This week in 2013, NSA revelations continued to trickle out, such as the unsurprising fact that the agency had cracked standard mobile phone encryption, and that along with the GCHQ it was spying on UNICEF. But the backlash also started to come hard from all three branches of government: a judge ruled that bulk metadata collection is likely unconstitutional, the White House's task force issued surveillance reform recommendations that were surprisingly much more substantial than we expected (though Marcy Wheeler — then and now one of the best reporters out there keeping a close eye on the feds — wondered if this was just to stall constitutional analysis), and seven members of the House Judiciary Committee demanded a DOJ investigation into James Clapper for lying to congress (though at least one representative called this a disgrace).

The NSA was in a generally unhappy place of course, and one reporter told the story of an official calling for reforms to the first amendment because of how mean the press was being to the agency — though they must not have been talking about CBS, which turned over an entire episode of 60 Minutes to NSA apologia and propaganda, or the Wall Street Journal, whose editorial board called Snowden a sociopath and opposed any rollback of NSA programs.

Ten Years Ago

This week in 2008, Hasbro finally dropped its lawsuit against Scrabulous, ending a long and stupid saga. EMI was in a copyright pretzel, using Coldplay's copyright to take down a mashup video that (misleadingly) compared the songs by Coldplay and Joe Satriani at the heart of a copyright lawsuit. The RIAA was still aggressively suing students, and record labels were caught disobeying a court order about how it could use student info it had acquired (by demanding money instead of only seeking injunctive relief), and then by the end of the week the RIAA had officially decided to abandon its mass lawsuit strategy — because it had negotiated secret three-strikes deals with various ISPs.
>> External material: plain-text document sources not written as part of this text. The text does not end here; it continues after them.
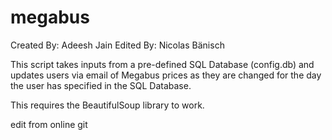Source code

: megabus
=======
Created By: Adeesh Jain
Edited By: Nicolas Bänisch

This script takes inputs from a pre-defined SQL Database (config.db) and updates users via email of Megabus prices as they are changed for the day the user has specified in the SQL Database.  


This requires the BeautifulSoup library to work.

edit from online git
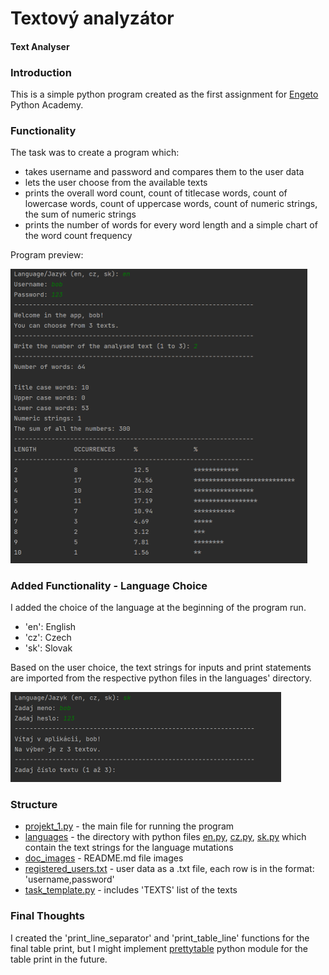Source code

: # Textový analyzátor
#### Text Analyser

### Introduction
This is a simple python program created as the first assignment for [Engeto](https://engeto.cz/) Python Academy.

### Functionality
The task was to create a program which:
* takes username and password and compares them to the user data
* lets the user choose from the available texts
* prints the overall word count, count of titlecase words, count of lowercase words, count of uppercase words, count of numeric strings, the sum of numeric strings
* prints the number of words for every word length and a simple chart of the word count frequency

Program preview:


<img src=doc_images/whole.png width="475">

### Added Functionality - Language Choice
I added the choice of the language at the beginning of the program run.
* 'en': English
* 'cz': Czech
* 'sk': Slovak

Based on the user choice, the text strings for inputs and print statements are imported from the respective python files in the languages' directory.

<img src=doc_images/lang.png width="433">

### Structure
* [projekt_1.py](projekt_1.py) - the main file for running the program
* [languages](/languages) - the directory with python files [en.py](languages/en.py), [cz.py](languages/cz.py), [sk.py](languages/sk.py) which contain the text strings for the language mutations
* [doc_images](/doc_images) - README.md file images
* [registered_users.txt](registered_users.txt) - user data as a .txt file, each row is in the format: 'username,password'
* [task_template.py](task_template.py) - includes 'TEXTS' list of the texts

### Final Thoughts
I created the 'print_line_separator' and 'print_table_line' functions  for the final table print, but I might implement [prettytable](https://pypi.org/project/prettytable/) python module for the table print in the future.
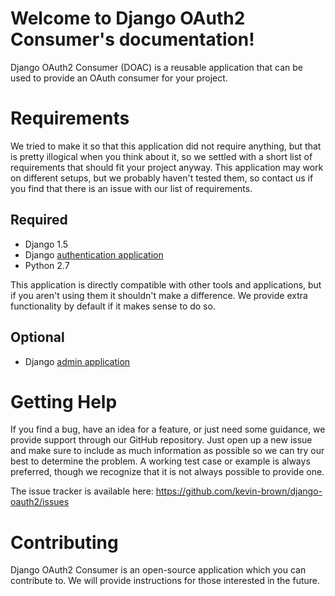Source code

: Welcome to Django OAuth2 Consumer's documentation!
==================================================

Django OAuth2 Consumer (DOAC) is a reusable application that can be used to provide an OAuth consumer for your project.

Requirements
============

We tried to make it so that this application did not require anything, but that is pretty illogical when you think about it, so we settled with a short list of requirements that should fit your project anyway. This application may work on different setups, but we probably haven't tested them, so contact us if you find that there is an issue with our list of requirements.

Required
--------

-   Django 1.5
-   Django [authentication application](https://docs.djangoproject.com/en/1.5/topics/auth/)
-   Python 2.7

This application is directly compatible with other tools and applications, but if you aren't using them it shouldn't make a difference. We provide extra functionality by default if it makes sense to do so.

Optional
--------

-   Django [admin application](https://docs.djangoproject.com/en/1.5/ref/contrib/admin/)

Getting Help
============

If you find a bug, have an idea for a feature, or just need some guidance, we provide support through our GitHub repository. Just open up a new issue and make sure to include as much information as possible so we can try our best to determine the problem. A working test case or example is always preferred, though we recognize that it is not always possible to provide one.

The issue tracker is available here: <https://github.com/kevin-brown/django-oauth2/issues>

Contributing
============

Django OAuth2 Consumer is an open-source application which you can contribute to. We will provide instructions for those interested in the future.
Meanwhile, more votes lost by Diebold machines in Ohio were discovered, which I mention because...

Fifteen Years Ago

...Why were Diebold machines still in use in 2008 anyway? This same week in 2003, the company's problems were already pretty clear. California was considering banning them from selling voting machines at all, and it was revealed that they had employed at least five convicted felons in management positions. More and more people were calling for a paper trail for the electronic votes, which Diebold offered to add to its machines — at a ridiculous jacked-up price because, as internal memos revealed, they figured the customers had no choice but to pay.

This was also the week that the CAN SPAM bill was signed into law, effectively legalizing spam while not being particularly effective in restricting or controlling it. Google also quietly launched its book search feature, and this alongside some other recent launches was making more people realize that Google was going to be something much bigger and different than just a web search engine.